In this paper, we present a learning-based framework for sparse depth video completion. Given a sparse depth map and a color image at a certain viewpoint, our approach makes a cost volume that is constructed on depth hypothesis planes. To effectively fuse sequential cost volumes of the multiple viewpoints for improved depth completion, we introduce a learning-based cost volume fusion framework, namely RayFusion, that effectively leverages the attention mechanism for each pair of overlapped rays in adjacent cost volumes. As a result of leveraging feature statistics accumulated over time, our proposed framework consistently outperforms or rivals state-of-the-art approaches on diverse indoor and outdoor datasets, including the KITTI Depth Completion benchmark, VOID Depth Completion benchmark, and ScanNetV2 dataset, using much fewer network parameters.

Figures (7)

• Figure 1: Depth video completion result of our RayFusion framework.
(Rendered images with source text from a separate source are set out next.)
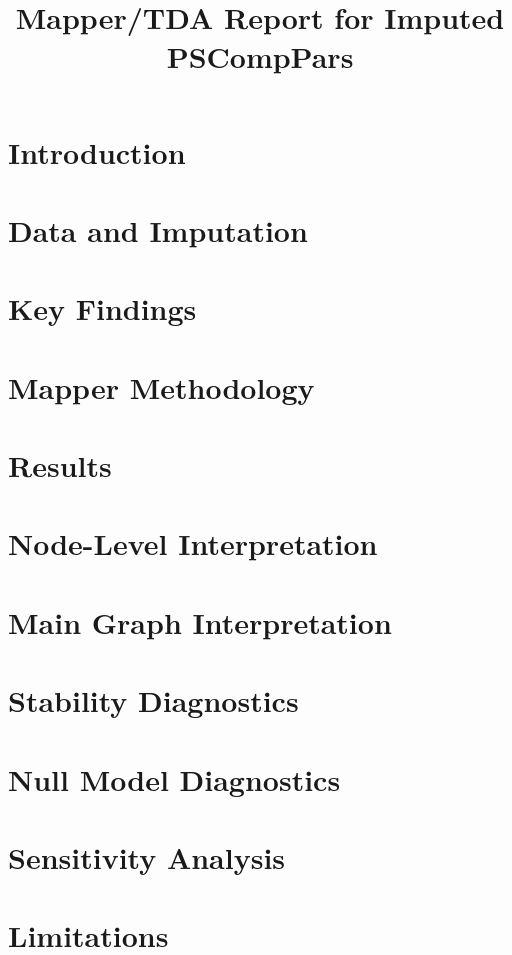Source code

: \documentclass[11pt]{article}
\title{Mapper/TDA Report for Imputed PSCompPars}
\date{}
\begin{document}
\maketitle

\section{Introduction}

\section{Data and Imputation}

\section{Key Findings}

\section{Mapper Methodology}

\section{Results}

\section{Node-Level Interpretation}

\section{Main Graph Interpretation}

\section{Stability Diagnostics}

\section{Null Model Diagnostics}

\section{Sensitivity Analysis}

\section{Limitations}

\end{document}
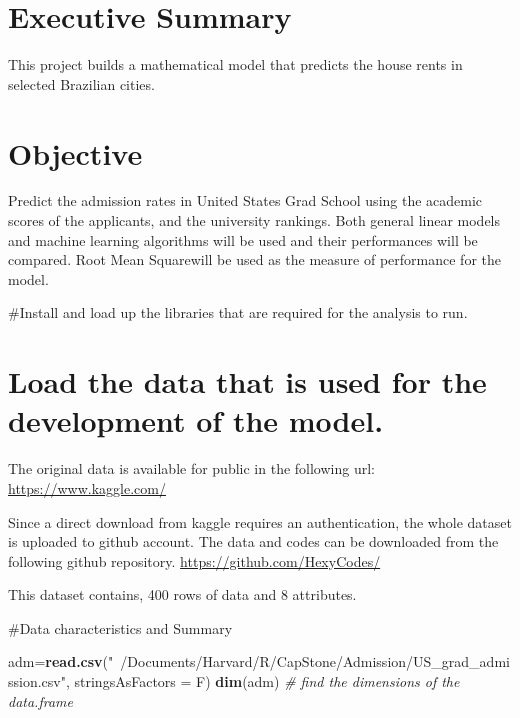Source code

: \documentclass[11pt,]{article}
\newenvironment{Shaded}{\begin{snugshade}}{\end{snugshade}}
\newcommand{\CommentTok}[1]{\textcolor[rgb]{0.56,0.35,0.01}{\textit{#1}}}
\newcommand{\DataTypeTok}[1]{\textcolor[rgb]{0.13,0.29,0.53}{#1}}
\newcommand{\KeywordTok}[1]{\textcolor[rgb]{0.13,0.29,0.53}{\textbf{#1}}}
\newcommand{\NormalTok}[1]{#1}
\newcommand{\StringTok}[1]{\textcolor[rgb]{0.31,0.60,0.02}{#1}}
\begin{document}
\vskip -8.5pt

{
\hypersetup{linkcolor=black}
\setcounter{tocdepth}{2}
\tableofcontents
}


\noindent  

\hypertarget{executive-summary}{%
\section{Executive Summary}\label{executive-summary}}

This project builds a mathematical model that predicts the house rents
in selected Brazilian cities.

\hypertarget{objective}{%
\section{Objective}\label{objective}}

Predict the admission rates in United States Grad School using the
academic scores of the applicants, and the university rankings. Both
general linear models and machine learning algorithms will be used and
their performances will be compared. Root Mean Squarewill be used as the
measure of performance for the model.

\#Install and load up the libraries that are required for the analysis
to run.

\hypertarget{load-the-data-that-is-used-for-the-development-of-the-model.}{%
\section{Load the data that is used for the development of the
model.}\label{load-the-data-that-is-used-for-the-development-of-the-model.}}

The original data is available for public in the following url:
\url{https://www.kaggle.com/}

Since a direct download from kaggle requires an authentication, the
whole dataset is uploaded to github account. The data and codes can be
downloaded from the following github repository.
\url{https://github.com/HexyCodes/}

This dataset contains, 400 rows of data and 8 attributes.

\#Data characteristics and Summary

\begin{Shaded}
\begin{Highlighting}[]
\NormalTok{adm=}\KeywordTok{read.csv}\NormalTok{(}\StringTok{"~/Documents/Harvard/R/CapStone/Admission/US_grad_admission.csv"}\NormalTok{, }
             \DataTypeTok{stringsAsFactors =}\NormalTok{ F)}
\KeywordTok{dim}\NormalTok{(adm) }\CommentTok{# find the dimensions of the data.frame}
\end{Highlighting}
\end{Shaded}
\end{document}
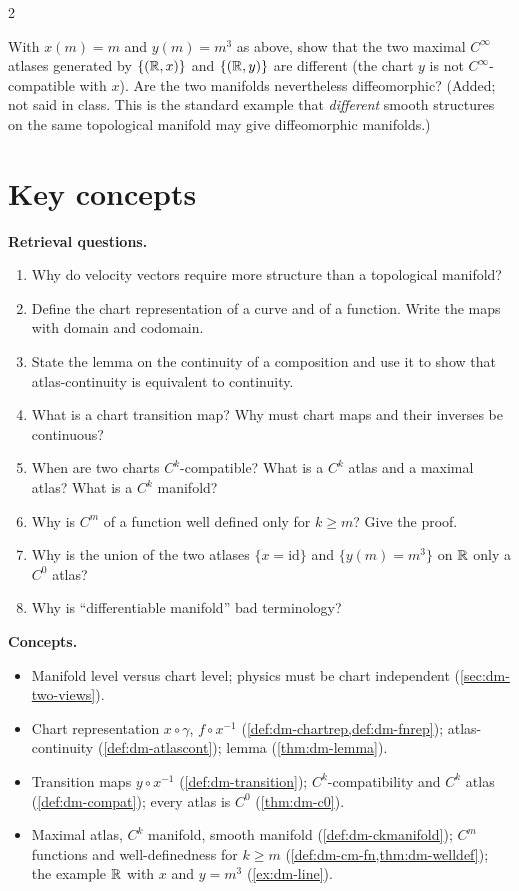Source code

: \begin{paracol}{2}
\begin{exercise}\label{ex:dm-two-structures}
With $x(m)=m$ and $y(m)=m^3$ as above, show that the two maximal $C^\infty$ atlases generated by $\{(\mathbb{R},x)\}$ and
$\{(\mathbb{R},y)\}$ are different (the chart $y$ is not $C^\infty$-compatible with $x$). Are the two manifolds nevertheless
diffeomorphic? (Added; not said in class. This is the standard example that \emph{different} smooth structures on the same
topological manifold may give diffeomorphic manifolds.)
\end{exercise}

\section*{Key concepts}
\begin{keyconcepts}
\textbf{Retrieval questions.}
\begin{enumerate}
  \item Why do velocity vectors require more structure than a topological manifold?
  \item Define the chart representation of a curve and of a function. Write the maps with domain and codomain.
  \item State the lemma on the continuity of a composition and use it to show that atlas-continuity is equivalent to continuity.
  \item What is a chart transition map? Why must chart maps and their inverses be continuous?
  \item When are two charts $C^k$-compatible? What is a $C^k$ atlas and a maximal atlas? What is a $C^k$ manifold?
  \item Why is $C^m$ of a function well defined only for $k\ge m$? Give the proof.
  \item Why is the union of the two atlases $\{x=\mathrm{id}\}$ and $\{y(m)=m^3\}$ on $\mathbb{R}$ only a $C^0$ atlas?
  \item Why is ``differentiable manifold'' bad terminology?
\end{enumerate}
\textbf{Concepts.}
\begin{itemize}
  \item Manifold level versus chart level; physics must be chart independent (\cref{sec:dm-two-views}).
  \item Chart representation $x\circ\gamma$, $f\circ x^{-1}$ (\cref{def:dm-chartrep,def:dm-fnrep}); atlas-continuity
        (\cref{def:dm-atlascont}); lemma (\cref{thm:dm-lemma}).
  \item Transition maps $y\circ x^{-1}$ (\cref{def:dm-transition}); $C^k$-compatibility and $C^k$ atlas
        (\cref{def:dm-compat}); every atlas is $C^0$ (\cref{thm:dm-c0}).
  \item Maximal atlas, $C^k$ manifold, smooth manifold (\cref{def:dm-ckmanifold}); $C^m$ functions and well-definedness
        for $k\ge m$ (\cref{def:dm-cm-fn,thm:dm-welldef}); the example $\mathbb{R}$ with $x$ and $y=m^3$ (\cref{ex:dm-line}).
\end{itemize}
\end{keyconcepts}

\flushside
\end{paracol}
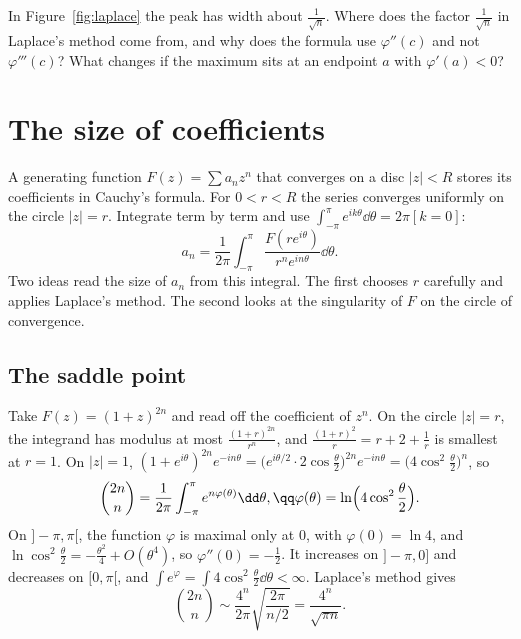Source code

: \begin{think}
In Figure~\ref{fig:laplace} the peak has width about $\frac1{\sqrt n}$. Where does the factor $\frac1{\sqrt n}$ in Laplace's method come from, and why does the formula use $\varphi''(c)$ and not $\varphi'''(c)$? What changes if the maximum sits at an endpoint $a$ with $\varphi'(a)<0$?
\end{think}

\section{The size of coefficients}

A generating function $F(z)=\sum a_nz^n$ that converges on a disc $|z|<R$ stores its coefficients in Cauchy's formula. For $0<r<R$ the series converges uniformly on the circle $|z|=r$. Integrate term by term and use $\int_{-\pi}^\pi e^{ik\theta}\dd\theta=2\pi[k=0]$:
\[
a_n=\frac1{2\pi}\int_{-\pi}^\pi\frac{F(re^{i\theta})}{r^ne^{in\theta}}\dd\theta.
\]
Two ideas read the size of $a_n$ from this integral. The first chooses $r$ carefully and applies Laplace's method. The second looks at the singularity of $F$ on the circle of convergence.

\subsection*{The saddle point}

\begin{example}\label{ex:centralsaddle}
Take $F(z)=(1+z)^{2n}$ and read off the coefficient of $z^n$. On the circle $|z|=r$, the integrand has modulus at most $\frac{(1+r)^{2n}}{r^n}$, and $\frac{(1+r)^2}r=r+2+\frac1r$ is smallest at $r=1$. On $|z|=1$, $(1+e^{i\theta})^{2n}e^{-in\theta}=\bigl(e^{i\theta/2}\cdot2\cos\frac\theta2\bigr)^{2n}e^{-in\theta}=\bigl(4\cos^2\frac\theta2\bigr)^n$, so
\[
\begin{gathered}\binom{2n}n=\frac1{2\pi}\int_{-\pi}^\pi e^{n\varphi(\theta)}\dd\theta,\qq\varphi(\theta)=\ln\Bigl(4\cos^2\frac\theta2\Bigr).\end{gathered}
\]
On $]-\pi,\pi[$, the function $\varphi$ is maximal only at $0$, with $\varphi(0)=\ln4$, and $\ln\cos^2\frac\theta2=-\frac{\theta^2}4+O(\theta^4)$, so $\varphi''(0)=-\frac12$. It increases on $]-\pi,0]$ and decreases on $[0,\pi[$, and $\int e^\varphi=\int4\cos^2\frac\theta2\dd\theta<\infty$. Laplace's method gives
\[
\binom{2n}n\sim\frac{4^n}{2\pi}\sqrt{\frac{2\pi}{n/2}}=\frac{4^n}{\sqrt{\pi n}}.
\]
\end{example}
The framework takes RGB and sparse depth (0.1% density) video pairs as input (left) and infers completed depth maps (middle). Additionally, we show 3D reconstructions using raw sparse depths (top right) and the completed depths (bottom right). See the supplementary video for various video depth completion results.
• Figure 2: Illustration of the proposed cost volume fusion scheme. A cost volume is constructed on $D$ depth hypothesis planes and each voxel contains a $C$-dimensional feature vector. When fusing two aligned cost volumes ($\mathbf{V}'_{(t-1)\rightarrow t},\mathbf{V}_{t}$) (b), the proposed scheme (c) applies the attention mechanism into feature sequences corresponding to rays. It is computationally- and memory-efficient than the naive approach (d) of calculating the attention for all features in cost volumes.
• Figure 3: Overall pipeline of our framework. For each frame, our framework infers a cost volume from a single-view RGB-D image (Section \ref{['sec:cost_vol_gen']}) and then fuses the cost volume with the cost volume updated up to the previous frame (Section \ref{['sec:cost_fusion']}). The fused cost volume is used for completed depth regression (Section \ref{['sec:regress']}) and becomes the cost volume for fusion at the next frame. Finally, the completed depth is refined by non-local spatial propagation networks (NLSPN).
• Figure 4: Our ray fusion module.
• Figure 5: Visual comparison of completed depths (top) on the ScanNetV2 test set. Error maps of completed depths are also presented (bottom).